Jurors moved by horrific 911 tape

This story was published in The Advocate on May 21, 2012. 

Prosecutors played a tape recording Saturday of the horrific 911 call that ended with the screams of Patricia Aldridge being shot 13 times by an AK-47, while multiple jurors burst into tears and the defendant, Derrick Gordy, leaned back in his chair and stared straight ahead.

The five-minute tape, recorded on Sept. 30, 2009, started with Aldridge calmly telling the dispatcher that four black male assailants had threatened her son’s life outside their South Sunderland Avenue home. A few minutes later, Aldridge could be heard goading the subjects.
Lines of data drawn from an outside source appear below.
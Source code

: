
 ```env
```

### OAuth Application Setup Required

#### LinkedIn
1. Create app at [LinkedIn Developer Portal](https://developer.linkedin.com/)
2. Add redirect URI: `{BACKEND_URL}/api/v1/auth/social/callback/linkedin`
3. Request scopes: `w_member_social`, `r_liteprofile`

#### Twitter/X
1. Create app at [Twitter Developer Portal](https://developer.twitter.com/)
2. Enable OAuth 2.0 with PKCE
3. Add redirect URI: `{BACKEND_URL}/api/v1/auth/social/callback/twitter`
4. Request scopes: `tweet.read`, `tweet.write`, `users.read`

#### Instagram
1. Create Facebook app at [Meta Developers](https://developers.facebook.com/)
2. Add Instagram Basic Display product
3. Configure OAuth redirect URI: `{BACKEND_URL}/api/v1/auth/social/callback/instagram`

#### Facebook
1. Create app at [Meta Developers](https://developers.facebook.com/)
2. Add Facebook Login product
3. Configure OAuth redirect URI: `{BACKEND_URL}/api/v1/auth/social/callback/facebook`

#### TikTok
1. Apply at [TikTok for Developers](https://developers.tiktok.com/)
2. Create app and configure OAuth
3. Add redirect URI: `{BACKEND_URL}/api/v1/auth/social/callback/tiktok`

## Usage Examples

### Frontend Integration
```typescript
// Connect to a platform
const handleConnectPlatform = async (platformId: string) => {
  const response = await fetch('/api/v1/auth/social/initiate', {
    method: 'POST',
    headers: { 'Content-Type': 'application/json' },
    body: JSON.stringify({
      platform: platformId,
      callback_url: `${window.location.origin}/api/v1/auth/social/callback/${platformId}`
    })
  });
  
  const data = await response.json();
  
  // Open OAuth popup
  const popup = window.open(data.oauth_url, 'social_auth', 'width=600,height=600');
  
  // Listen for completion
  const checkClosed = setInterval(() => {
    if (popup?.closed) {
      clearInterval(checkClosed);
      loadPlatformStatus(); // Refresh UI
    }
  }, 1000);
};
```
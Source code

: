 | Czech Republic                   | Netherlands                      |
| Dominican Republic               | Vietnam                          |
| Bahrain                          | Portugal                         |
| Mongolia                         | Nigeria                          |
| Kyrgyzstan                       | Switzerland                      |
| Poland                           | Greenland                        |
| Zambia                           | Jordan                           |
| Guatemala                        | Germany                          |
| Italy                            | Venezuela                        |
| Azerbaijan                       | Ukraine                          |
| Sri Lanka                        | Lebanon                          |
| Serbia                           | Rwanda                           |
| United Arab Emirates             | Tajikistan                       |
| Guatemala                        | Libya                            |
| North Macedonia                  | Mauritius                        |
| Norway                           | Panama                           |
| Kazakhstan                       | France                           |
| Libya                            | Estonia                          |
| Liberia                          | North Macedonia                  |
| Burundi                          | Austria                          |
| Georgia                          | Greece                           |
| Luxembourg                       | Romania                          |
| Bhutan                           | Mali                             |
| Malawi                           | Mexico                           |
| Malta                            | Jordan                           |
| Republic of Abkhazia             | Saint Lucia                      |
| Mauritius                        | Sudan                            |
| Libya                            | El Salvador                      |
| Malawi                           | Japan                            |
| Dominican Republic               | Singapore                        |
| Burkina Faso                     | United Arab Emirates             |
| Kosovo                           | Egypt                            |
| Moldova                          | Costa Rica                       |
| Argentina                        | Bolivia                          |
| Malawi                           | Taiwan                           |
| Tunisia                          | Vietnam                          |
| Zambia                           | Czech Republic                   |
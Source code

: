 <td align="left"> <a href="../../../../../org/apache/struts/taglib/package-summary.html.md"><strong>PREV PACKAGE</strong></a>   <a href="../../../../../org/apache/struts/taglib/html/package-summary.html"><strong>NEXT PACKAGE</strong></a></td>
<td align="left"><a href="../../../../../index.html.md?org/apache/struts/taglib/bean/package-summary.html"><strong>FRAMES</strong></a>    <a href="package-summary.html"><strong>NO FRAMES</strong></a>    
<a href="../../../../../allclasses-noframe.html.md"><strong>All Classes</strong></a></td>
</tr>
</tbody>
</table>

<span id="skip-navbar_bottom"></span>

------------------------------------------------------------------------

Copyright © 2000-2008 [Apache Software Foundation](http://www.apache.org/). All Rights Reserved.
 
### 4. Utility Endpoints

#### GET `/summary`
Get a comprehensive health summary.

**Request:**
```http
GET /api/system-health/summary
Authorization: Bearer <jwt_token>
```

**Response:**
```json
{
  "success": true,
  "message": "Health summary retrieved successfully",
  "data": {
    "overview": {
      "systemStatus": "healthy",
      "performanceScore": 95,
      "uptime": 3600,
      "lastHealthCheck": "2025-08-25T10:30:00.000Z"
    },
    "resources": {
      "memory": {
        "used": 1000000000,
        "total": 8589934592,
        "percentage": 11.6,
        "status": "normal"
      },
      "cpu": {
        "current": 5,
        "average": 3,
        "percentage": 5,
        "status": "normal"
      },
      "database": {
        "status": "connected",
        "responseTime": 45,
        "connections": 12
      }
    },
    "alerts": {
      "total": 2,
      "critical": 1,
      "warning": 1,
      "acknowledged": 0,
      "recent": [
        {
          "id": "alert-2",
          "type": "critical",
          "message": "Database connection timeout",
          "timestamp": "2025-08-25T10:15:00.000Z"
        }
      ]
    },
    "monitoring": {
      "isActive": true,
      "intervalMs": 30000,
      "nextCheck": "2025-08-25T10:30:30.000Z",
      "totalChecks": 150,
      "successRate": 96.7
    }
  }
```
“C’mon, try to hit me … uh huh … c’mon … here they come, here they come,” Aldridge said just before the call suddenly erupted into chilling screams and a barrage of gunfire that lasted between 10 and 30 seconds.

“Ma’am? Ma’am?” the dispatcher asked.

“I’m dead,” Aldridge said, before the sounds of gunfire took over the recording.

The Sheriff’s Office dispatcher who took the call, Roger Zecchel, testified in 19th Judicial District Court he would always remember that moment.

“I guess on a call that ends that tragically you don’t forget that type of thing,” Zecchel said.

The defendant’s attorney, Bruce Craft, acknowledged that the tape was “very disturbing,” but said that nothing it contains identified his client as the shooter.

Derrick George Gordy, 19, is on trial for allegedly killing Aldridge, 40, and her son, Ronald “Ronnie” Thacker Jr., 21, outside their South Sunderland Avenue homes near King Bradford Drive.

Gordy, of Baton Rouge, was 16 at the time.

If convicted on both counts of second-degree murder as charged, he would be sentenced to life in prison.

An eyewitness, Joshua Williams, 19, testified that he had seen Gordy shoot Aldridge five times in the legs, before standing over her and firing three more bullets into her body. When Thacker ran toward his mother, Gordy cut him down with more gunfire, Williams said.

“He starts shooting, she falls on the ground,” Williams told jurors. “He stands over her, keeps shooting. Ronnie runs up, he shoots him, and he shoots him again.”

Craft, the defense attorney, told the jury Williams was an unreliable witness because he lied in court about the fact that he had bought and smoked marijuana earlier in the day at Jay Winters’ house.

Winters, 31, who had driven Gordy and his accomplice, Demario Alexander, away from the crime scene, pleaded guilty in January to obstruction of justice and accessory after the fact to second-degree murder and was sentenced to 10 years in prison.

Williams acknowledged he had lied about the marijuana at Winters’ house, as well as details about his criminal history.

“You expect this jury to believe what you told them with your history of being a deceiver?” Craft asked Williams, a material witness arrested out of state and brought to Louisiana to testify in Gordy’s trial.

“Yes, sir,” Williams replied.

Williams told the jury he was certain it was Gordy who had done the shooting.

“I’ll never forget that face,” he said.

Another witness, Kenji Gray, who lived with Williams in the other half of the duplex that Thacker occupied at the time of the shooting, said that he had seen Gordy’s face as the defendant was firing the AK-47, even though it was very dark outside.

“Every time the gun went off, the brightness, the face, you could see everything,” Gray said. “Like when lightning strikes, it lights up.”

Corroborating the testimony of Thacker’s two best friends who were at the scene, Gray and Williams both said that Gordy got into an altercation with Thacker, left the area, then returned after 10 minutes armed with an AK-47.

Another prosecution witness, Dominique Franklin, testified that Gordy had been eating pizza about 5:30 p.m. in her single-story apartment, located near the crime scene on King Bradford.

When the shooting broke out, one of her friends banged on her door to seek cover, she said. About 20 minutes after the shooting, Franklin said, she heard footsteps overhead, as if someone was walking on her roof.

Sheriff’s Capt. Todd Morris, who was the lead investigator on the case, told the jury he retrieved the AK-47 assault rifle used in the attack from Franklin’s rooftop a few days later, on Oct. 3, following a Crime Stoppers tip.

The trial is scheduled to resume in state District Judge Trudy White’s courtroom at 9 a.m. Monday.